The trooper admitted that he made the statement in order to elicit a response from Gibson; thus, the statement constitutes interrogation. See Disla, 805 F.2d at 1347. Gibson received his Miranda rights, and indicated that he understood them. He then voluntarily responded to the trooper's statement. Under these circumstances, we find that Gibson impliedly waived his Miranda rights, and the exchange was properly admitted. See Butler, 441 U.S. 374-75; Terrovona, 912 F.2d at 1180 (incriminating statement properly admitted when defendant understands his rights and does not indicate that he wishes to remain silent).
Gibson further contends that his written confession should not have been admitted because it was coerced. This contention is procedurally barred.

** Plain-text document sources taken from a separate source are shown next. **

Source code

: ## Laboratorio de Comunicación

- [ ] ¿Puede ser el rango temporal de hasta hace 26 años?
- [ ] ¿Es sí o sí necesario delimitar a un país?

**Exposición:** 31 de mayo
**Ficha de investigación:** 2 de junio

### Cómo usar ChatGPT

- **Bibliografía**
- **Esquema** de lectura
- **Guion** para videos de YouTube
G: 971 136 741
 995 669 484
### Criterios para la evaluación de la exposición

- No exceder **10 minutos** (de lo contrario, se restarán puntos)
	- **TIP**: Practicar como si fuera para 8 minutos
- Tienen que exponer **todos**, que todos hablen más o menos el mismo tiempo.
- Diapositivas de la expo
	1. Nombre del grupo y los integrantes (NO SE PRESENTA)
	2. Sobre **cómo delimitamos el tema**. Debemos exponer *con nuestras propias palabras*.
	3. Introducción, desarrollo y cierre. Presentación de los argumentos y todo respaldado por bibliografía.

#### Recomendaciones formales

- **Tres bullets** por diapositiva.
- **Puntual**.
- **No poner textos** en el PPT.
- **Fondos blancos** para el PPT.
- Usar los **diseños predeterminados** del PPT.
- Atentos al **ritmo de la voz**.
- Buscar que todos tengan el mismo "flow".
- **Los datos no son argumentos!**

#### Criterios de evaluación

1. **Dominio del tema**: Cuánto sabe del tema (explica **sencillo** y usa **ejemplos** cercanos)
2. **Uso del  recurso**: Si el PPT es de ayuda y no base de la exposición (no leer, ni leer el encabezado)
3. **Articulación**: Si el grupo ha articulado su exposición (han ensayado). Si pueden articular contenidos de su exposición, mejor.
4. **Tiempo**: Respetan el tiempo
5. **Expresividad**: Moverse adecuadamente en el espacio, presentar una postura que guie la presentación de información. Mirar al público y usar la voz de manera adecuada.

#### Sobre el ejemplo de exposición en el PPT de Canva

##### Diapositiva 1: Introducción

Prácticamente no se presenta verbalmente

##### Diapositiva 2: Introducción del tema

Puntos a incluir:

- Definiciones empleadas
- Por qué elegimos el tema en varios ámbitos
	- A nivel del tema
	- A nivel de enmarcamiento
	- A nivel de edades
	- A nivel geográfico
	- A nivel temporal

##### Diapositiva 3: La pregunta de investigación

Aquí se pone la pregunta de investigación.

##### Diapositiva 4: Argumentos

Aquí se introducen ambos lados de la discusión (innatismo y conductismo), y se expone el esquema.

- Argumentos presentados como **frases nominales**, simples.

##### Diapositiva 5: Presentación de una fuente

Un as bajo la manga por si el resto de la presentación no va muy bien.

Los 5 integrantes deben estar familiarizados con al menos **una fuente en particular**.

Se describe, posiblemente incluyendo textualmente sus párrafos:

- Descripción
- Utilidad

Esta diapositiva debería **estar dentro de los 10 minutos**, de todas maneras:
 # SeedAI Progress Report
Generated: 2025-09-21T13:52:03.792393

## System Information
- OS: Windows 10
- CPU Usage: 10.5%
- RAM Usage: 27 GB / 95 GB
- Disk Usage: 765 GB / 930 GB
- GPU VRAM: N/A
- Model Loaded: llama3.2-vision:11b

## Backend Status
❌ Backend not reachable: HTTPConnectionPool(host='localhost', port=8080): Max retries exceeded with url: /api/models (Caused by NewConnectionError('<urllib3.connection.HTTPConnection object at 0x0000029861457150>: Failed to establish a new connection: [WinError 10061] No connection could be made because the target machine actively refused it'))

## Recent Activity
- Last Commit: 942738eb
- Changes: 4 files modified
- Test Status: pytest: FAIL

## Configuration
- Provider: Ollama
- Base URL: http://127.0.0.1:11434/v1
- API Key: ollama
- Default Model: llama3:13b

When a state procedural rule bars litigation of a claim in state court, federal habeas review is available only if the prisoner can show cause and prejudice for his procedural default. Coleman v. Thompson, 111 S. Ct. 2546, 2554 (1991); Hughes v. Idaho State Bd. of Corrections, 800 F.2d 905, 907 (9th Cir. 1986). California law requires a defendant to make a specific objection at trial in order to raise a Miranda claim on appeal. People v. Milner, 753 P.2d 669, 675 (Cal.1988). The California Court of Appeal refused to hear Gibson's coerced confession claim, because he failed to object to the admission of the confession at trial. Thus, Gibson must show cause and prejudice for his procedural default in order to merit habeas relief. See Coleman, 111 S. Ct. at 2554.
Gibson contends that he received ineffective assistance from counsel, and that this establishes cause for his procedural default. To show ineffective assistance of counsel, a defendant must demonstrate that his counsel's performance was deficient, and that the deficient performance prejudiced his defense. Iaea v. Sunn, 800 F.2d 861, 864 (9th Cir. 1986); Strickland v. Washington, 466 U.S. 668, 687 (1984). Gibson's counsel did not object to the admission of the confession because he felt that it strengthened Gibson's defense (that he was confessing to protect a friend), and because he felt that Gibson's evident remorse would elicit sympathy from the jury. Because the failure to object could reasonably be considered sound trial strategy, we find that Gibson did not receive ineffective assistance of counsel. See Strickland, 466 U.S. at 689. Because Gibson has not shown cause for his procedural default, we need not consider his coerced confession claim. See Coleman, 111 S. Ct. at 2566-68.
The panel unanimously finds this case suitable for decision without oral argument. Fed. R. App. P. 34(a); 9th Cir.R. 34-4
This disposition is not appropriate for publication and may not be cited to or by the courts of this circuit except as provided by 9th Cir.R. 36-3
Gibson filed a notice of appeal on February 12, 1992, more than 30 days after judgment was entered on January 9, 1992. However, Gibson filed a request for a certificate of probable cause on December 23, 1991, which we construe as a notice of appeal. See Fed. R. App. P. 3(c) (appeal shall not be dismissed for informality of form or title of the notice of appeal); Tinsley v. Borg, 895 F.2d 520, 523 (9th Cir. 1990), cert. denied, 111 S. Ct. 974 (1991) (request for certificate of probable cause construed as notice of appeal)
Although Gibson's notice of appeal was filed prior to the entry of judgment, we construe it as timely. See FirsTier Mortgage Co. v. Investors Mortgage Ins. Co., 111 S. Ct. 648, 652-53 (1991) (premature notice of appeal deemed timely if appellant reasonably believed that he was appealing a final judgment); In re Eastport Assocs., 935 F.2d 1071, 1075 (9th Cir. 1991) (premature notice of appeal cured by entry of final judgment).